The International Association Cedigaz has just released its report “JAPAN HYDROGEN ENERGY IN 2020: THE HYDROGEN SOCIETY IS GRADUALLY COMING TO THE FORE”, which assesses developments and prospects for clean hydrogen in Japan.
THE HYDROGEN SOCIETY IS GRADUALLY COMING TO THE FORE
Japan has been a pioneer in hydrogen and fuel cell technologies and has the world’s most ambitious vision. Japan’s ambition is to lead the way towards decarbonisation in the world by providing hydrogen as a new energy option. In the context of the nation’s unique energy challenges, the government wants to turn Japan into a hydrogen society to solve the issues of energy security and global warming.

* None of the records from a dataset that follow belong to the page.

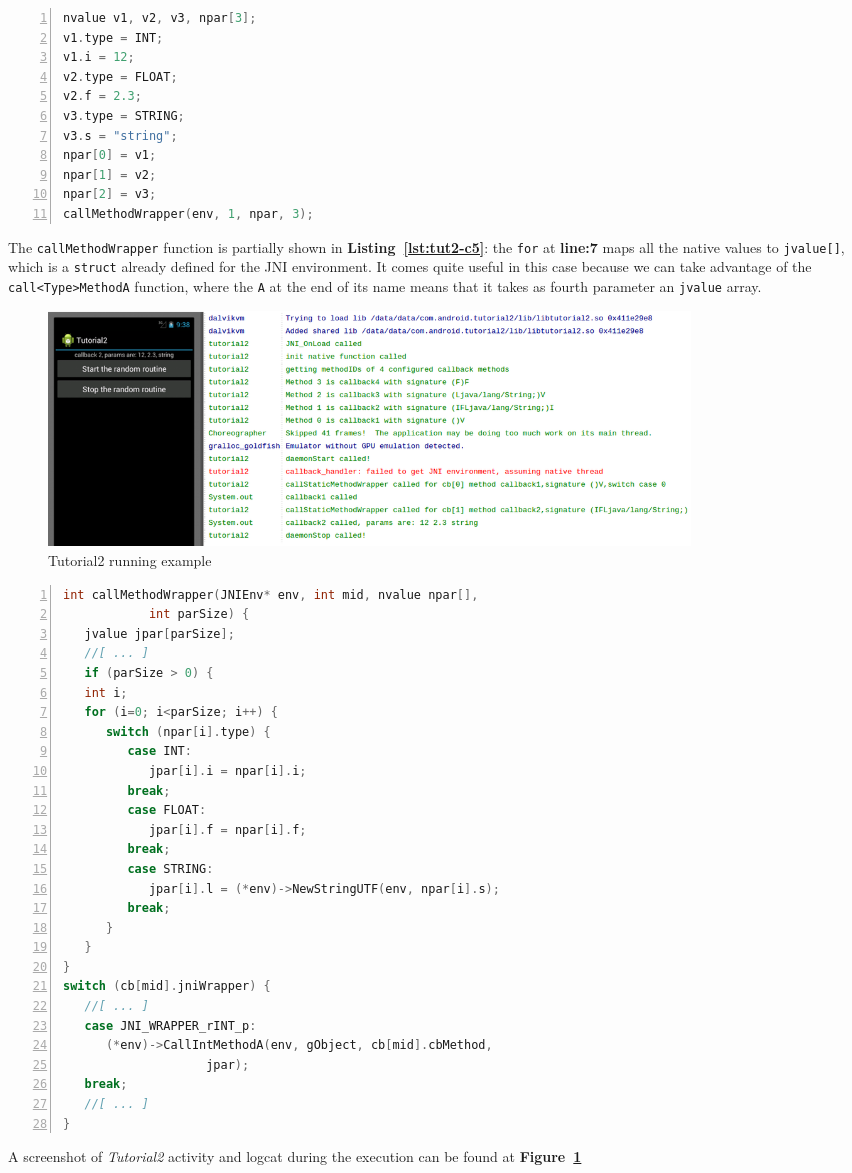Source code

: \documentclass[a4paper,10pt]{article}
\newcommand{\keyword}[1]{\texttt{#1}}
\newcommand{\reff}[1]{\textbf{Figure~\ref{#1}}}
\newcommand{\refl}[1]{\textbf{Listing~\ref{#1}}}
\begin{document}
\begin{multicols}{2}
\begin{lstlisting}[language=C,
				   columns=fullflexible,
				   showstringspaces=false,
				   xleftmargin=15pt,
				   frame = l,
				   numbers=left,
				   commentstyle=\color{gray}\upshape,
				   caption=Part of tutorial2.c - method calls in randomCaller(),
				   label=lst:tut2-c4]
nvalue v1, v2, v3, npar[3];
v1.type = INT;
v1.i = 12;
v2.type = FLOAT;
v2.f = 2.3;
v3.type = STRING;
v3.s = "string";
npar[0] = v1;
npar[1] = v2;
npar[2] = v3;
callMethodWrapper(env, 1, npar, 3);
\end{lstlisting}
The \keyword{callMethodWrapper} function is partially shown in \refl{lst:tut2-c5}: the \keyword{for} at \textbf{line:7} maps all the native values to \keyword{jvalue[]}, which is a \keyword{struct} already defined for the JNI environment. It comes quite useful in this case because we can take advantage of the \keyword{call<Type>MethodA} function, where the \keyword{A} at the end of its name means that it takes as fourth parameter an \keyword{jvalue} array.

\begin{figure}[t]
 \includegraphics[width=17cm]{./figures/tut2-scr1.png}
 \caption{Tutorial2 running example}
 \label{fig:tut2-scr1}
\end{figure}
\begin{lstlisting}[language=C,
				   columns=fullflexible,
				   showstringspaces=false,
				   xleftmargin=15pt,
				   frame = l,
				   numbers=left,
				   commentstyle=\color{gray}\upshape,
				   caption=Part of tutorial2.c - callingMethodWrapper,
				   label=lst:tut2-c5]
int callMethodWrapper(JNIEnv* env, int mid, nvalue npar[],
			int parSize) {
   jvalue jpar[parSize];
   //[ ... ]
   if (parSize > 0) {
   int i;
   for (i=0; i<parSize; i++) {
      switch (npar[i].type) {
         case INT:
            jpar[i].i = npar[i].i;
         break;
         case FLOAT:
            jpar[i].f = npar[i].f;
         break;
         case STRING:
            jpar[i].l = (*env)->NewStringUTF(env, npar[i].s);
         break;
      }
   }
}
switch (cb[mid].jniWrapper) {
   //[ ... ]
   case JNI_WRAPPER_rINT_p:
      (*env)->CallIntMethodA(env, gObject, cb[mid].cbMethod,
      				jpar);
   break;
   //[ ... ]
}
\end{lstlisting}
A screenshot of \textit{Tutorial2} activity and logcat during the execution can be found at \reff{fig:tut2-scr1}


\end{multicols}
\end{document}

Japan’s Basic Hydrogen Strategy (2050 Vision) is the world’s first national strategy developed. It describes the future visions for the year 2050 and also serves as an action plan through the year 2030, coordinating public and private hydrogen initiatives. The main thrust of the strategy is to achieve the cost parity of hydrogen with competing fuels (after allowing for environmental externalities) by increasing economies of scale and overcoming technological barriers. The target cost is to make H2 affordable at $3/kgH2 by 2030 and $2/kgH2 by 2050.
Three pillars of the METI’s Basic Hydrogen Strategy:
- To support the development of green hydrogen from local renewable energy sources. The first P2G project (10 MW) was inaugurated in March 2020.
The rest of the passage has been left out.